# Stored data
::::

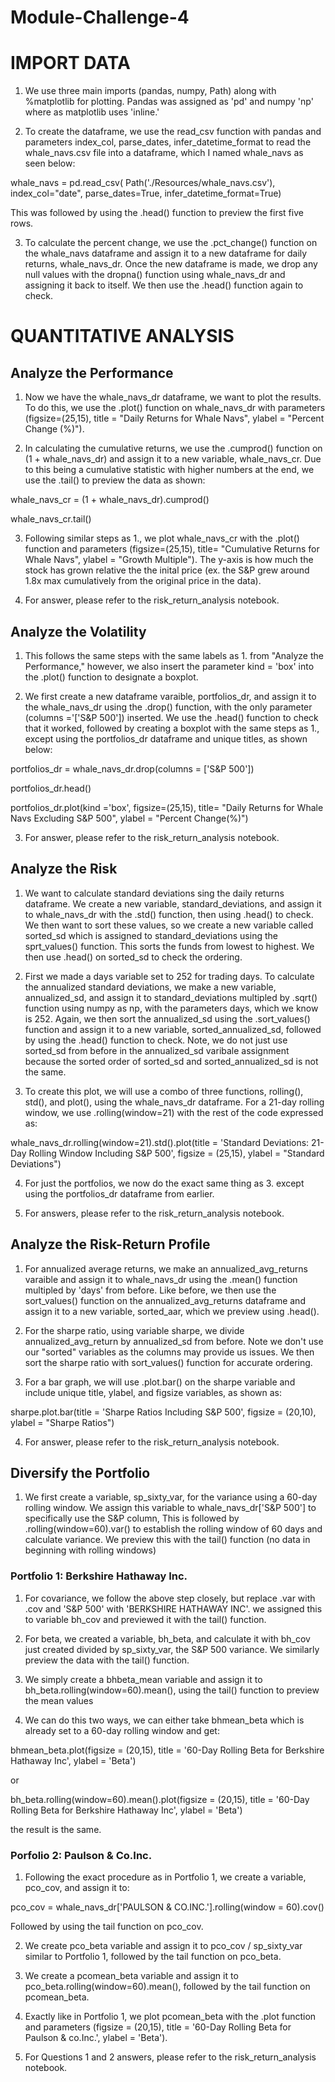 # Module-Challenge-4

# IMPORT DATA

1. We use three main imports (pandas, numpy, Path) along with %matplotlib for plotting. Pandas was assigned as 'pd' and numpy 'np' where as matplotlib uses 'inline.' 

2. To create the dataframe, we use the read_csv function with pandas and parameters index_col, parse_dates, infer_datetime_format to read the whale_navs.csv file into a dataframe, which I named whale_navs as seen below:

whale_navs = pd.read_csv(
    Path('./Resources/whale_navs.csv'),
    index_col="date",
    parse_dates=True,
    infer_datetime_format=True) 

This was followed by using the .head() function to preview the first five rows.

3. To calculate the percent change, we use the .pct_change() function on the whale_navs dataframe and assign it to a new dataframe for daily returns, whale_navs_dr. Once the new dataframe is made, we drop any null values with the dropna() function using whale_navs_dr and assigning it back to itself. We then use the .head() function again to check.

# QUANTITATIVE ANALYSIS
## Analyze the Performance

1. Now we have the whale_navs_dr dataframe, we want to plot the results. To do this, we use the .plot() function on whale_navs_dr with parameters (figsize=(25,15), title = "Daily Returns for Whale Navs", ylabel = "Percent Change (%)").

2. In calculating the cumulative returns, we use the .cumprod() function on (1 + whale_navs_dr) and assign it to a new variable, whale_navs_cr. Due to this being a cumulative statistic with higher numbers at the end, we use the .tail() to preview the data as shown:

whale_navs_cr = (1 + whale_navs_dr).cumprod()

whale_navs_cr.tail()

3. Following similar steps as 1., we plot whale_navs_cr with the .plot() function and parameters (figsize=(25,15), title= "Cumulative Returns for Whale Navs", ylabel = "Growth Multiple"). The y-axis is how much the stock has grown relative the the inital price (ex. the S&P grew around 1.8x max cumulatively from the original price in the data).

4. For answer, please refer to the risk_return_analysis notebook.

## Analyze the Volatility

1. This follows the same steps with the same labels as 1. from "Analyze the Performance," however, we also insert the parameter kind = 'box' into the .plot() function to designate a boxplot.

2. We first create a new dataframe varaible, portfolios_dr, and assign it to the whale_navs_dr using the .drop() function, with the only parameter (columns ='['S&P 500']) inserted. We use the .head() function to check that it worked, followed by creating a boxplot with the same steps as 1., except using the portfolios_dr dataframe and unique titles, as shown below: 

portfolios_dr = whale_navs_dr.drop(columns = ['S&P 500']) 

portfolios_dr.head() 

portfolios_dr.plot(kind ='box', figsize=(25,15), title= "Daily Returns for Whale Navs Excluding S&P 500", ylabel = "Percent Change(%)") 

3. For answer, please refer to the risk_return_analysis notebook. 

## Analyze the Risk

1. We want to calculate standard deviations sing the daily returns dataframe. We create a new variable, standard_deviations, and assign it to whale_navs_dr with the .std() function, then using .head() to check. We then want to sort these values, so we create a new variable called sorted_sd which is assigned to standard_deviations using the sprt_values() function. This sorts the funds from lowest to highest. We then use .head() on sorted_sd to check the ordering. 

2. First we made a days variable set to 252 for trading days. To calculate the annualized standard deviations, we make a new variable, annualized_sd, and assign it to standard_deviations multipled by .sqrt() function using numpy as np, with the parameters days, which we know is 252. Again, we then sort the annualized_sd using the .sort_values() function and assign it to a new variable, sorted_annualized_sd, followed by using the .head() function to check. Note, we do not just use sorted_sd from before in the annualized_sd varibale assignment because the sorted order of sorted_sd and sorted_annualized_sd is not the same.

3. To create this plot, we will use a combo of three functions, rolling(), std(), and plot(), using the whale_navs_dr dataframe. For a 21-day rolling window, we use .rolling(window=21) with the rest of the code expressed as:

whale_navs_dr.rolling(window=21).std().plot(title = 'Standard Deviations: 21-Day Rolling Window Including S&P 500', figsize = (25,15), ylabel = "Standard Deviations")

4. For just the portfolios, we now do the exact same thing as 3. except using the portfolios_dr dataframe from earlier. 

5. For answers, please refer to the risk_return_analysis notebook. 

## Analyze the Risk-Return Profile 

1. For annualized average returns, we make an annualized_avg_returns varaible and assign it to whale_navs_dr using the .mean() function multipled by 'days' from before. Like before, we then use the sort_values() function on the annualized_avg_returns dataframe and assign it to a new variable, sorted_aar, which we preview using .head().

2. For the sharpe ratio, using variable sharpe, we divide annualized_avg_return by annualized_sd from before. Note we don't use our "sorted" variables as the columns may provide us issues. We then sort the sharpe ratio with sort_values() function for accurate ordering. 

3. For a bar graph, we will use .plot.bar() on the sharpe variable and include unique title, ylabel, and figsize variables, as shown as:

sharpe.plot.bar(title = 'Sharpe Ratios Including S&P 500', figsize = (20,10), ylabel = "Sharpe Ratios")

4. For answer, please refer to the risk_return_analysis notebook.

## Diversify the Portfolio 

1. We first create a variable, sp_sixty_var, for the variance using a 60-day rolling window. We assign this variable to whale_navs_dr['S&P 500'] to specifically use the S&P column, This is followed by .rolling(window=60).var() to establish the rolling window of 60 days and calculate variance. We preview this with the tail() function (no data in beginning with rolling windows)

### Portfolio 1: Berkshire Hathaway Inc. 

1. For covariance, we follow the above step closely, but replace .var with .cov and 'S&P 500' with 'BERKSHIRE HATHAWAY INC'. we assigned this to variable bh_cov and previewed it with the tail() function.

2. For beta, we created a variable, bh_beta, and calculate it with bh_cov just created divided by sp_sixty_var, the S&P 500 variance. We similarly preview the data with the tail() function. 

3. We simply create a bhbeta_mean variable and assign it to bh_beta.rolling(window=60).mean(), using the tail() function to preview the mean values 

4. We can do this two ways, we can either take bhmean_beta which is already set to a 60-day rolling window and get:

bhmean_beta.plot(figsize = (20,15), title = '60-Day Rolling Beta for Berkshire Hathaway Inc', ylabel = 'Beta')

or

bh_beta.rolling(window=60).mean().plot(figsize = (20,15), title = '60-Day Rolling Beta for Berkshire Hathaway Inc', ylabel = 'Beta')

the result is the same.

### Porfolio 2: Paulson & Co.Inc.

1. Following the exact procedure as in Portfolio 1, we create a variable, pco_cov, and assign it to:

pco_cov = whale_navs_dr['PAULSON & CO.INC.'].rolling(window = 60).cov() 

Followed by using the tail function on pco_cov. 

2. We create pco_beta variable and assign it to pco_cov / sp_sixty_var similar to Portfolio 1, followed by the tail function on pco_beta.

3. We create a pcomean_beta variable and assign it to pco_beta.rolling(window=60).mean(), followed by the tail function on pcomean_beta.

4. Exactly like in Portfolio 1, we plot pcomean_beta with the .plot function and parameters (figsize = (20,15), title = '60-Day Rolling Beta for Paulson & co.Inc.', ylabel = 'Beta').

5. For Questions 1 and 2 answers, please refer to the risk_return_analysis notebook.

::::

# Exercise description
From the data above, output exactly the lines between the one containing "pco_cov = whale_navs_dr['PAULSON" and the one containing "4. Exactly like", counting both of them.

# Answer box
pco_cov = whale_navs_dr['PAULSON & CO.INC.'].rolling(window = 60).cov() 

Followed by using the tail function on pco_cov. 

2. We create pco_beta variable and assign it to pco_cov / sp_sixty_var similar to Portfolio 1, followed by the tail function on pco_beta.

3. We create a pcomean_beta variable and assign it to pco_beta.rolling(window=60).mean(), followed by the tail function on pcomean_beta.

4. Exactly like in Portfolio 1, we plot pcomean_beta with the .plot function and parameters (figsize = (20,15), title = '60-Day Rolling Beta for Paulson & co.Inc.', ylabel = 'Beta').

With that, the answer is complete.